Return the entries exactly as they appear.

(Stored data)

..............................

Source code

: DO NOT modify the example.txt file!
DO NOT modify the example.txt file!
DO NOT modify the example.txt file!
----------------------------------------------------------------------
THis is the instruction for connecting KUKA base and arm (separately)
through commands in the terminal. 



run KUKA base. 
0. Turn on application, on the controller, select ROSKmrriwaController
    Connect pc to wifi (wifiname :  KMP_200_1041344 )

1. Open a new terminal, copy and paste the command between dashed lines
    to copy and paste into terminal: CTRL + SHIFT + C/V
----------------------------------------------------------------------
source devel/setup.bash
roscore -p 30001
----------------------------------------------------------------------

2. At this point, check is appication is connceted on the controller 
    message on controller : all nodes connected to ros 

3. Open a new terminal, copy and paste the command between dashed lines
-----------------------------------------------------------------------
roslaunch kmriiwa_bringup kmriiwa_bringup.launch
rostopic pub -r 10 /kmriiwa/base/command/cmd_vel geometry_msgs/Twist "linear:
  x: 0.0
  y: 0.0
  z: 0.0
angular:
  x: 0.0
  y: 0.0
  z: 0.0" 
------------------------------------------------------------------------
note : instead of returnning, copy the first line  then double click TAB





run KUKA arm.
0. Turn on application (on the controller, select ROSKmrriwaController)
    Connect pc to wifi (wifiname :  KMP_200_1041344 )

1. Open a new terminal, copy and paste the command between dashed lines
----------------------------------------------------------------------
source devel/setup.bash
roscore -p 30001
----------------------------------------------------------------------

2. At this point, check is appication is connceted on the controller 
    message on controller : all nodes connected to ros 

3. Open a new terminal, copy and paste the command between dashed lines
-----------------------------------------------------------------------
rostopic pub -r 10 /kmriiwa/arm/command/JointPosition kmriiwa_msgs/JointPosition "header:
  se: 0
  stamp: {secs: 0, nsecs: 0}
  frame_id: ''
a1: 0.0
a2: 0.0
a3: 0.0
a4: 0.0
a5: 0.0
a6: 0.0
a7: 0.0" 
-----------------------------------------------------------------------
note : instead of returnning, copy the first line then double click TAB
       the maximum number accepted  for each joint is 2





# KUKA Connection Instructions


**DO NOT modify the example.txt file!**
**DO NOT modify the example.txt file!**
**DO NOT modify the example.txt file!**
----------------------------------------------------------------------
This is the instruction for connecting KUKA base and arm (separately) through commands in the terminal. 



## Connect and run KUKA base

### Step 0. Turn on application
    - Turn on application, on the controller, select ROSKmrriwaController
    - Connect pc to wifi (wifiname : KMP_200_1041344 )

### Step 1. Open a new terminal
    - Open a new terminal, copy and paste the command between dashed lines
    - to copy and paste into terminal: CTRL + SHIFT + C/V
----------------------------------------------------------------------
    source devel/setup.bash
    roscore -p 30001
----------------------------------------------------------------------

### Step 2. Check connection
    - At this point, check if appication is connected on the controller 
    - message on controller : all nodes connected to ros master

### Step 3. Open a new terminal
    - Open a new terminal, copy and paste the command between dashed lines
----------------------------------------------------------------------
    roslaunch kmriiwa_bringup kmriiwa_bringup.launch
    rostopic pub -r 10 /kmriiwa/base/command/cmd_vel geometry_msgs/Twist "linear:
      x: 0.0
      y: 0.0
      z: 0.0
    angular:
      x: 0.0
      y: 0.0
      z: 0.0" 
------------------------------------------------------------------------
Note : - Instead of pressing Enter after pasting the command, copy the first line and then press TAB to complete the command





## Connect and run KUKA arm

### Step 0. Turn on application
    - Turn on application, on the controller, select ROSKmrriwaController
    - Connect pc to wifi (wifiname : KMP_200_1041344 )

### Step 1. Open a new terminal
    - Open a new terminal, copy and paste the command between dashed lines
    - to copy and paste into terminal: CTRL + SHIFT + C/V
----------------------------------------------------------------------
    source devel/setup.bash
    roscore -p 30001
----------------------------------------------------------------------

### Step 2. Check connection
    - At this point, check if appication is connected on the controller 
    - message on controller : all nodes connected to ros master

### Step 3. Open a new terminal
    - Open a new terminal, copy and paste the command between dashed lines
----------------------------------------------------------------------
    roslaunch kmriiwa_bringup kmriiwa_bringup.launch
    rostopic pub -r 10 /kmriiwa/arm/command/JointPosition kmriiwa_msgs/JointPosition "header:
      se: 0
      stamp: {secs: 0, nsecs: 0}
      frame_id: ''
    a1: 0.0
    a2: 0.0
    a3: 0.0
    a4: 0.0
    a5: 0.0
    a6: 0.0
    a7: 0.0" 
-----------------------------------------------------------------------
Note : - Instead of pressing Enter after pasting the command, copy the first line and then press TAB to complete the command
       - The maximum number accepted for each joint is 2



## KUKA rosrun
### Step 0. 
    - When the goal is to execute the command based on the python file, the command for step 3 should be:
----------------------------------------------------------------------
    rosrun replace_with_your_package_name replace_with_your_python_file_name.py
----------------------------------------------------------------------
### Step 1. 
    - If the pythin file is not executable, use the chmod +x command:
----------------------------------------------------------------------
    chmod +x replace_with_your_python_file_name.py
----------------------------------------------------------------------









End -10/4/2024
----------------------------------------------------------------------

..............................

§ SOLUTION TO THIS EXERCISE
Source code

: DO NOT modify the example.txt file!
DO NOT modify the example.txt file!
DO NOT modify the example.txt file!
----------------------------------------------------------------------
THis is the instruction for connecting KUKA base and arm (separately)
through commands in the terminal. 



run KUKA base. 
0. Turn on application, on the controller, select ROSKmrriwaController
    Connect pc to wifi (wifiname :  KMP_200_1041344 )

1. Open a new terminal, copy and paste the command between dashed lines
    to copy and paste into terminal: CTRL + SHIFT + C/V
----------------------------------------------------------------------
source devel/setup.bash
roscore -p 30001
----------------------------------------------------------------------

2. At this point, check is appication is connceted on the controller 
    message on controller : all nodes connected to ros 

3. Open a new terminal, copy and paste the command between dashed lines
-----------------------------------------------------------------------
roslaunch kmriiwa_bringup kmriiwa_bringup.launch
rostopic pub -r 10 /kmriiwa/base/command/cmd_vel geometry_msgs/Twist "linear:
  x: 0.0
  y: 0.0
  z: 0.0
angular:
  x: 0.0
  y: 0.0
  z: 0.0" 
------------------------------------------------------------------------
note : instead of returnning, copy the first line  then double click TAB





run KUKA arm.
0. Turn on application (on the controller, select ROSKmrriwaController)
    Connect pc to wifi (wifiname :  KMP_200_1041344 )

1. Open a new terminal, copy and paste the command between dashed lines
----------------------------------------------------------------------
source devel/setup.bash
roscore -p 30001
----------------------------------------------------------------------

2. At this point, check is appication is connceted on the controller 
    message on controller : all nodes connected to ros 

3. Open a new terminal, copy and paste the command between dashed lines
-----------------------------------------------------------------------
rostopic pub -r 10 /kmriiwa/arm/command/JointPosition kmriiwa_msgs/JointPosition "header:
  se: 0
  stamp: {secs: 0, nsecs: 0}
  frame_id: ''
a1: 0.0
a2: 0.0
a3: 0.0
a4: 0.0
a5: 0.0
a6: 0.0
a7: 0.0" 
-----------------------------------------------------------------------
note : instead of returnning, copy the first line then double click TAB
       the maximum number accepted  for each joint is 2





# KUKA Connection Instructions


**DO NOT modify the example.txt file!**
**DO NOT modify the example.txt file!**
**DO NOT modify the example.txt file!**
----------------------------------------------------------------------
This is the instruction for connecting KUKA base and arm (separately) through commands in the terminal. 



## Connect and run KUKA base

### Step 0. Turn on application
    - Turn on application, on the controller, select ROSKmrriwaController
    - Connect pc to wifi (wifiname : KMP_200_1041344 )

### Step 1. Open a new terminal
    - Open a new terminal, copy and paste the command between dashed lines
    - to copy and paste into terminal: CTRL + SHIFT + C/V
----------------------------------------------------------------------
    source devel/setup.bash
    roscore -p 30001
----------------------------------------------------------------------

### Step 2. Check connection
    - At this point, check if appication is connected on the controller 
    - message on controller : all nodes connected to ros master

### Step 3. Open a new terminal
    - Open a new terminal, copy and paste the command between dashed lines
----------------------------------------------------------------------
    roslaunch kmriiwa_bringup kmriiwa_bringup.launch
    rostopic pub -r 10 /kmriiwa/base/command/cmd_vel geometry_msgs/Twist "linear:
      x: 0.0
      y: 0.0
      z: 0.0
    angular:
      x: 0.0
      y: 0.0
      z: 0.0" 
------------------------------------------------------------------------
Note : - Instead of pressing Enter after pasting the command, copy the first line and then press TAB to complete the command





## Connect and run KUKA arm

### Step 0. Turn on application
    - Turn on application, on the controller, select ROSKmrriwaController
    - Connect pc to wifi (wifiname : KMP_200_1041344 )

### Step 1. Open a new terminal
    - Open a new terminal, copy and paste the command between dashed lines
    - to copy and paste into terminal: CTRL + SHIFT + C/V
----------------------------------------------------------------------
    source devel/setup.bash
    roscore -p 30001
----------------------------------------------------------------------

### Step 2. Check connection
    - At this point, check if appication is connected on the controller 
    - message on controller : all nodes connected to ros master

### Step 3. Open a new terminal
    - Open a new terminal, copy and paste the command between dashed lines
----------------------------------------------------------------------
    roslaunch kmriiwa_bringup kmriiwa_bringup.launch
    rostopic pub -r 10 /kmriiwa/arm/command/JointPosition kmriiwa_msgs/JointPosition "header:
      se: 0
      stamp: {secs: 0, nsecs: 0}
      frame_id: ''
    a1: 0.0
    a2: 0.0
    a3: 0.0
    a4: 0.0
    a5: 0.0
    a6: 0.0
    a7: 0.0" 
-----------------------------------------------------------------------
Note : - Instead of pressing Enter after pasting the command, copy the first line and then press TAB to complete the command
       - The maximum number accepted for each joint is 2



## KUKA rosrun
### Step 0. 
    - When the goal is to execute the command based on the python file, the command for step 3 should be:
----------------------------------------------------------------------
    rosrun replace_with_your_package_name replace_with_your_python_file_name.py
----------------------------------------------------------------------
### Step 1. 
    - If the pythin file is not executable, use the chmod +x command:
----------------------------------------------------------------------
    chmod +x replace_with_your_python_file_name.py
----------------------------------------------------------------------









End -10/4/2024
----------------------------------------------------------------------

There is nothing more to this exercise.